Autopsy and analysis
After 8 weeks, mice were injected with 1 mg vincristine/kg (to arrest cells as they enter metaphase) and killed 2 h later(Reference Goodlad and Celis27, Reference Alferez and Goodlad28). The small intestines and colons were isolated, rinsed and weighed. The small bowel was divided into three equal sections (proximal, middle, distal), dissected longitudinally using a recently described gut-cutting device(Reference Rudling, Kitau, Hassan, Mandir and Goodlad29) and spread on to filter paper. The entire colon was also dissected and spread on to filter paper. These gut preparations were then fixed in Carnoy's fixative for 3 h and then transferred to 70 % ethanol. The tissues were assessed later under a stereomicroscope ( × 20 magnification) for polyp number and diameter, which was measured using digital callipers. Polyp volume was derived from polyp diameter, assuming a hemispherical shape in the small bowel and a spherical shape in the colon. Tumour burden was calculated as the product of polyp number and polyp volume(Reference Bashir, FitzGerald and Goodlad30).
Assessment of proliferation and fission throughout the gut was performed using the ‘crypt microdissection’ method. This method is up to six times faster than scoring histological sections and avoids several problems associated with quantifying histological sections(Reference Alferez and Goodlad28).

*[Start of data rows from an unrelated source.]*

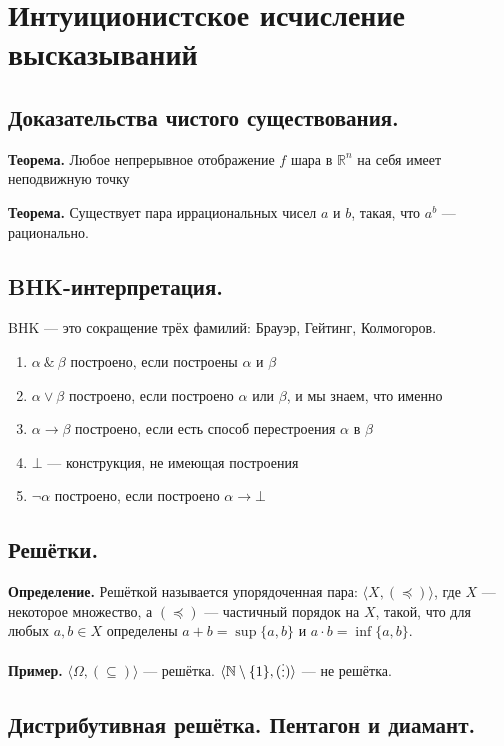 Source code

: \documentclass[10pt,a4paper,oneside]{article}
\begin{document}
\section{Интуиционистское исчисление высказываний}
\subsection{Доказательства чистого существования.}

\noindent \textbf{ Теорема. }
Любое непрерывное отображение $f$ шара в $\mathbb{R}^n$ на себя имеет неподвижную точку

\noindent \textbf{ Теорема. }
Существует пара иррациональных чисел $a$ и $b$,
такая, что $a^b$ — рационально.

\subsection{BHK-интерпретация.}
BHK — это сокращение трёх фамилий: Брауэр, Гейтинг, Колмогоров.

\begin{enumerate}

\item $\alpha\ \&\ \beta$ построено, если построены $\alpha$ и $\beta$
\item $\alpha \vee \beta$ построено, если построено $\alpha$ или $\beta$,
и мы знаем, что именно
\item $\alpha\rightarrow\beta$ построено, если есть способ перестроения
$\alpha$ в $\beta$
\item $\bot$ — конструкция, не имеющая построения
\item $\neg\alpha$ построено, если построено $\alpha\rightarrow\bot$

\end{enumerate}


\subsection{Решётки.}
\noindent \textbf{ Определение. } 
Решёткой называется упорядоченная пара: $\langle X, (\preceq)\rangle$, 
где $X$ --- некоторое множество, а $(\preceq)$ --- частичный порядок на $X$, такой, 
что для любых $a,b \in X$ определены $a + b = \sup\{a,b\}$ и $a \cdot b = \inf\{a,b\}$.

\noindent \textbf{ Пример. } 
$\langle\Omega, (\subseteq)\rangle$ --- решётка.
$\langle\mathbb{N}\setminus\{1\}, (\raisebox{-0.75pt}{\vdots})\rangle$ --- не решётка.

\subsection{Дистрибутивная решётка. Пентагон и диамант.}
\end{document}
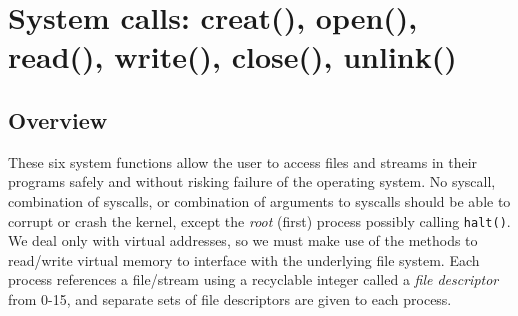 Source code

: \section{System calls: creat(), open(), read(), write(), close(), unlink()}
\subsection{Overview}
These six system functions allow the user to access files and streams in their programs safely and without risking failure of the operating system. No syscall, combination of syscalls, or combination of arguments to syscalls should be able to corrupt or crash the kernel, except the \textit{root} (first) process possibly calling \texttt{halt()}. We deal only with virtual addresses, so we must make use of the methods to read/write virtual memory to interface with the underlying file system. Each process references a file/stream using a recyclable integer called a \textit{file descriptor} from 0-15, and separate sets of file descriptors are given to each process.
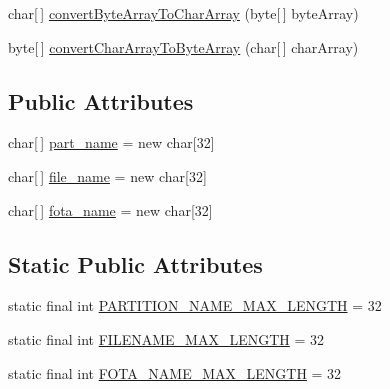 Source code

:\begin{DoxyCompactItemize}
\item 
char\mbox{[}$\,$\mbox{]} \hyperlink{classcom_1_1casual__dev_1_1libpit_x_1_1_pit_entry_ac291912ea4f4cda011151311dfa61d82}{convert\-Byte\-Array\-To\-Char\-Array} (byte\mbox{[}$\,$\mbox{]} byte\-Array)
\item 
byte\mbox{[}$\,$\mbox{]} \hyperlink{classcom_1_1casual__dev_1_1libpit_x_1_1_pit_entry_a21223a75c18e7be3b39028a09c941137}{convert\-Char\-Array\-To\-Byte\-Array} (char\mbox{[}$\,$\mbox{]} char\-Array)
\end{DoxyCompactItemize}
\subsection*{Public Attributes}
\begin{DoxyCompactItemize}
\item 
char\mbox{[}$\,$\mbox{]} \hyperlink{classcom_1_1casual__dev_1_1libpit_x_1_1_pit_entry_a5e197e4cf04138a9e720a994180c201a}{part\-\_\-name} = new char\mbox{[}32\mbox{]}
\item 
char\mbox{[}$\,$\mbox{]} \hyperlink{classcom_1_1casual__dev_1_1libpit_x_1_1_pit_entry_ad93dbdb15b0bb12a5d9d11b4c0c39bc3}{file\-\_\-name} = new char\mbox{[}32\mbox{]}
\item 
char\mbox{[}$\,$\mbox{]} \hyperlink{classcom_1_1casual__dev_1_1libpit_x_1_1_pit_entry_a2ef9ed0e10b3ab23970737151f0a4fdb}{fota\-\_\-name} = new char\mbox{[}32\mbox{]}
\end{DoxyCompactItemize}
\subsection*{Static Public Attributes}
\begin{DoxyCompactItemize}
\item 
static final int \hyperlink{classcom_1_1casual__dev_1_1libpit_x_1_1_pit_entry_a05a88dc71b70a2b50683401e40ee749c}{P\-A\-R\-T\-I\-T\-I\-O\-N\-\_\-\-N\-A\-M\-E\-\_\-\-M\-A\-X\-\_\-\-L\-E\-N\-G\-T\-H} = 32
\item 
static final int \hyperlink{classcom_1_1casual__dev_1_1libpit_x_1_1_pit_entry_aa49ecaa5b5e55f512423b3f0389f0c57}{F\-I\-L\-E\-N\-A\-M\-E\-\_\-\-M\-A\-X\-\_\-\-L\-E\-N\-G\-T\-H} = 32
\item 
static final int \hyperlink{classcom_1_1casual__dev_1_1libpit_x_1_1_pit_entry_a0261d2e80e710971cdb7bdff99a9b3ee}{F\-O\-T\-A\-\_\-\-N\-A\-M\-E\-\_\-\-M\-A\-X\-\_\-\-L\-E\-N\-G\-T\-H} = 32
\end{DoxyCompactItemize}


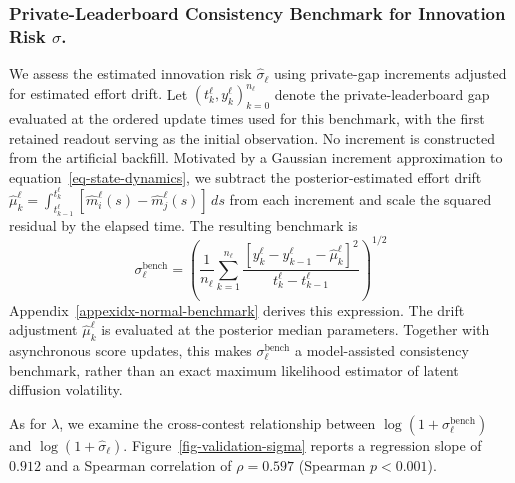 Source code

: \documentclass[mnsc]{informs3}
\begin{document}
\subsubsection{Private-Leaderboard Consistency Benchmark for Innovation Risk $\sigma$.}
{We assess the estimated innovation risk $\hat\sigma_\ell$ using private-gap increments adjusted for estimated effort drift.}
Let $(t^\ell_k,y^\ell_k)_{k=0}^{n_\ell}$ denote the private-leaderboard gap evaluated at the ordered update times used for this benchmark, {with the first retained readout serving as the initial observation. No increment is constructed from the artificial backfill.}
Motivated by a Gaussian increment approximation to equation~\eqref{eq-state-dynamics}, we subtract the posterior-estimated effort drift $\hat\mu_k^\ell=\int_{t^\ell_{k-1}}^{t^\ell_k}[\hat m_i^\ell(s)-\hat m_j^\ell(s)]\,ds$ from each increment and scale the squared residual by the elapsed time. {The resulting benchmark is}
\begin{equation*}
\sigma^{\text{bench}}_\ell = \left(\frac{1}{n_\ell}\sum_{k=1}^{n_\ell}\frac{\left[y^\ell_k-y^\ell_{k-1}-\hat\mu^\ell_k\right]^2}{t^\ell_k-t^\ell_{k-1}}\right)^{1/2}
\end{equation*}
{Appendix~\ref{appexidx-normal-benchmark} derives this expression. The drift adjustment $\hat\mu_k^\ell$ is evaluated at the posterior median parameters. Together with asynchronous score updates, this makes $\sigma_\ell^{\mathrm{bench}}$ a model-assisted consistency benchmark, rather than an exact maximum likelihood estimator of latent diffusion volatility.}

{As for $\lambda$, we examine the cross-contest relationship between $\log(1+\sigma_\ell^{\mathrm{bench}})$ and $\log(1+\hat\sigma_\ell)$.}
Figure~\ref{fig-validation-sigma} reports a regression slope of $0.912$ and a Spearman correlation of $\rho=0.597$ (Spearman $p<0.001$).
\end{document}
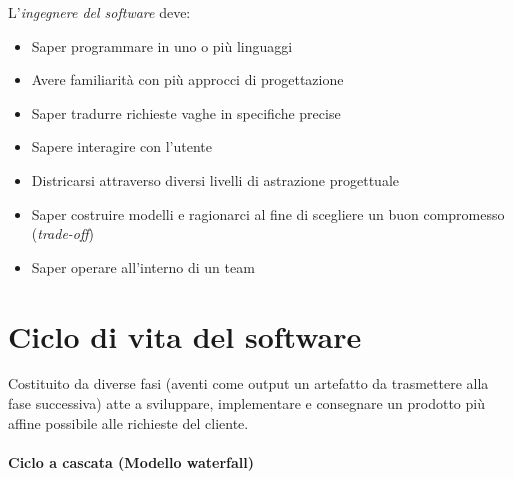 \newpage

L'\textit{ingegnere del software} deve:
\begin{itemize}
    \item Saper programmare in uno o più linguaggi
    \item Avere familiarità con più approcci di progettazione
    \item Saper tradurre richieste vaghe in specifiche precise
    \item Sapere interagire con l'utente
    \item Districarsi attraverso diversi livelli di astrazione progettuale
    \item Saper costruire modelli e ragionarci al fine di scegliere un buon compromesso (\textit{trade-off})
    \item Saper operare all'interno di un team
\end{itemize}

\section{Ciclo di vita del software}
Costituito da diverse fasi (aventi come output un artefatto da trasmettere alla fase successiva) atte a sviluppare, implementare e consegnare un prodotto più affine possibile alle richieste del cliente.

\paragraph{Ciclo a cascata (Modello waterfall)}

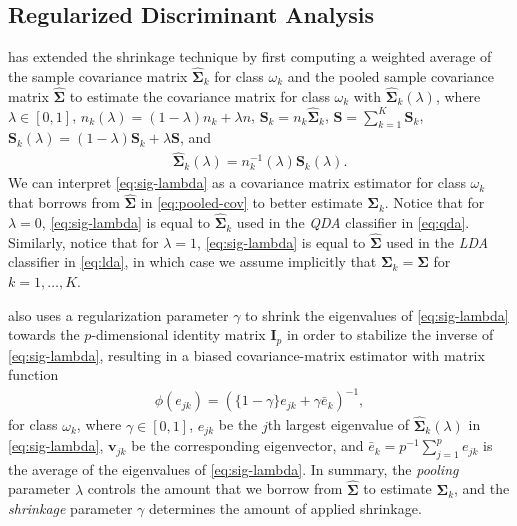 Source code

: \documentclass[11pt]{article}
\begin{document}
\subsection{Regularized Discriminant Analysis}

\cite{Friedman:1989tm} has extended the shrinkage technique by first computing a
weighted average of the sample covariance matrix $\widehat{\bm \Sigma}_k$ for class
$\omega_k$ and the pooled sample covariance matrix $\widehat{\bm\Sigma}$ to
estimate the covariance matrix for class $\omega_k$ with $\widehat{\bm\Sigma}_k(\lambda)$,
where $\lambda \in [0, 1]$, $n_k(\lambda) = (1 - \lambda) n_k + \lambda n$, $\bm S_k = n_k \widehat{\bm\Sigma}_k$, $\bm S = \sum_{k=1}^K \bm S_k$, $\bm S_k(\lambda) = (1 - \lambda) \bm S_k + \lambda \bm S$, and
\begin{align}
  \widehat{\bm\Sigma}_k(\lambda) = n_k^{-1}(\lambda) \bm S_k(\lambda).\label{eq:sig-lambda}
\end{align}
We can interpret \eqref{eq:sig-lambda} as a
covariance matrix estimator for class $\omega_k$ that borrows from $\widehat{\bm\Sigma}$ in \eqref{eq:pooled-cov} to better estimate $\bm \Sigma_k$. Notice that for $\lambda = 0$,
\eqref{eq:sig-lambda} is equal to $\widehat{\bm\Sigma}_k$ used in the \emph{QDA} classifier in \eqref{eq:qda}. Similarly, notice that for $\lambda = 1$, \eqref{eq:sig-lambda} is equal to $\widehat{\bm\Sigma}$ used in the \emph{LDA} classifier in \eqref{eq:lda}, in which case we assume implicitly that $\bm\Sigma_k = \bm \Sigma$ for $k = 1, \ldots, K$.

\cite{Friedman:1989tm} also uses a regularization parameter $\gamma$ to shrink the
eigenvalues of \eqref{eq:sig-lambda} towards the $p$-dimensional identity matrix $\bm I_p$
in order to stabilize the inverse of \eqref{eq:sig-lambda}, resulting in a biased
covariance-matrix estimator with matrix function
\begin{align}
	\phi(e_{jk}) = (\{1 - \gamma\} e_{jk} + \gamma \bar{e}_k)^{-1},\label{eq:rda-eigenvalue-function}
\end{align}
for class $\omega_k$, where $\gamma \in [0, 1]$, $e_{jk}$ be the $j$th largest eigenvalue of $\widehat{\bm\Sigma}_k(\lambda)$ in \eqref{eq:sig-lambda}, $\bm v_{jk}$ be the corresponding eigenvector, and $\bar{e}_k = p^{-1} \sum_{j=1}^p e_{jk}$ is the average of the eigenvalues of \eqref{eq:sig-lambda}. In summary, the \emph{pooling} parameter $\lambda$ controls the amount that we borrow from $\widehat{\bm\Sigma}$ to estimate $\bm \Sigma_k$, and the \emph{shrinkage} parameter $\gamma$ determines the amount of applied shrinkage.
\end{document}
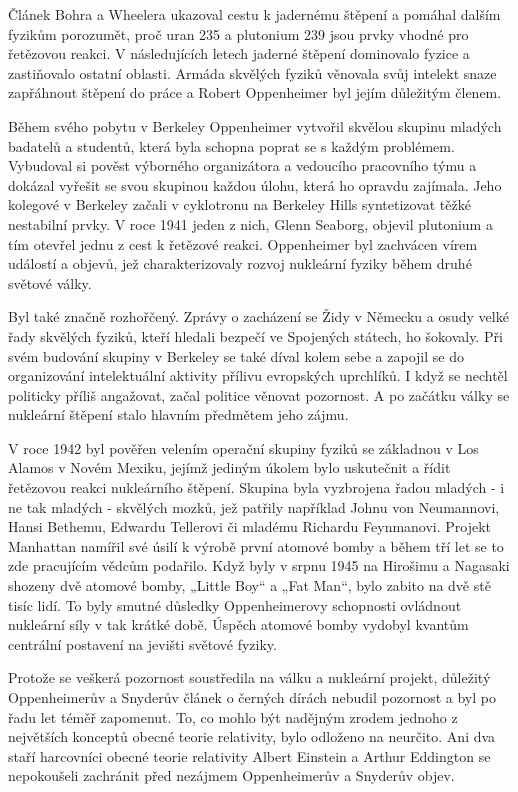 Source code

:   Článek Bohra a Wheelera ukazoval cestu k jadernému štěpení a pomáhal dalším fyzikům porozumět,
  proč uran 235 a plutonium 239 jsou prvky vhodné pro řetězovou reakci. V následujících letech
  jaderné štěpení dominovalo fyzice a zastiňovalo ostatní oblasti. Armáda skvělých fyziků věnovala
  svůj intelekt snaze zapřáhnout štěpení do práce a Robert Oppenheimer byl jejím důležitým členem.
  
  Během svého pobytu v Berkeley Oppenheimer vytvořil skvělou skupinu mladých badatelů a studentů,
  která byla schopna poprat se s každým problémem. Vybudoval si pověst výborného organizátora a
  vedoucího pracovního týmu a dokázal vyřešit se svou skupinou každou úlohu, která ho opravdu
  zajímala. Jeho kolegové v Berkeley začali v cyklotronu na Berkeley Hills syntetizovat těžké
  nestabilní prvky. V roce 1941 jeden z nich, Glenn Seaborg, objevil plutonium a tím otevřel jednu z
  cest k řetězové reakci. Oppenheimer byl zachvácen vírem událostí a objevů, jež charakterizovaly
  rozvoj nukleární fyziky během druhé světové války. 
  
  Byl také značně rozhořčený. Zprávy o zacházení se Židy v Německu a osudy velké řady skvělých
  fyziků, kteří hledali bezpečí ve Spojených státech, ho šokovaly. Při svém budování skupiny v
  Berkeley se také díval kolem sebe a zapojil se do organizování intelektuální aktivity přílivu
  evropských uprchlíků. I když se nechtěl politicky příliš angažovat, začal politice věnovat
  pozornost. A po začátku války se nukleární štěpení stalo hlavním předmětem jeho zájmu. 
  
  V roce 1942 byl pověřen velením operační skupiny fyziků se základnou v Los Alamos v Novém Mexiku,
  jejímž jediným úkolem bylo uskutečnit a řídit řetězovou reakci nukleárního štěpení. Skupina byla
  vyzbrojena řadou mladých - i ne tak mladých - skvělých mozků, jež patřily například Johnu von
  Neumannovi, Hansi Bethemu, Edwardu Tellerovi či mladému Richardu Feynmanovi. Projekt Manhattan
  namířil své úsilí k výrobě první atomové bomby a během tří let se to zde pracujícím vědcům
  podařilo. Když byly v srpnu 1945 na Hirošimu a Nagasaki shozeny dvě atomové bomby, „Little Boy“ a
  „Fat Man“, bylo zabito na dvě stě tisíc lidí. To byly smutné důsledky Oppenheimerovy schopnosti
  ovládnout nukleární síly v tak krátké době. Úspěch atomové bomby vydobyl kvantům centrální
  postavení na jevišti světové fyziky.
  
  Protože se veškerá pozornost soustředila na válku a nukleární projekt, důležitý Oppenheimerův a
  Snyderův článek o černých dírách nebudil pozornost a byl po řadu let téměř zapomenut. To, co mohlo
  být nadějným zrodem jednoho z největších konceptů obecné teorie relativity, bylo odloženo na
  neurčito. Ani dva staří harcovníci obecné teorie relativity Albert Einstein a Arthur Eddington se
  nepokoušeli zachránit před nezájmem Oppenheimerův a Snyderův objev.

Representative samples of tissue from the proximal, middle and distal small intestine and colon (taken from positions 10, 50 and 90 % of the total length of the small bowel or colon) were hydrated, hydrolysed and stained with the Feulgen reaction. The mucosal crypts were gently teased apart under a dissection microscope and the numbers of metaphases per crypt (mean of twenty crypts) and crypt fission events per 200 crypts were then determined. All samples were counted in a ‘blinded’ fashion.
Statistics
Results are presented as the means and their standard errors. Weight and proliferative data were tested by two-way ANOVA: the wild-type and Apc Min/+ mice were compared so that effects of diet (v. the semi-synthetic) and effects of Apc Min/+ could be revealed and also if there was an interaction between these two factors. Polyp data were tested by one-way ANOVA, and if an effect of treatment was seen, Dunnett's post hoc analysis was performed using the semi-synthetic diet as the reference comparison. Minitab Statistical Software (release 10.5 Xtra Minitab, Coventry, UK) was used.
Results
The NSP sugar content of the two preparations is shown in Table 1. The apple pomace contained 23·9 g NSP/100 g mainly as galacturonic acids, arabinose and galactose from easily fermentable pectin while the bran contained 40·3 % NSP mainly in the form of lignified less fermentable arabinoxylan and cellulose.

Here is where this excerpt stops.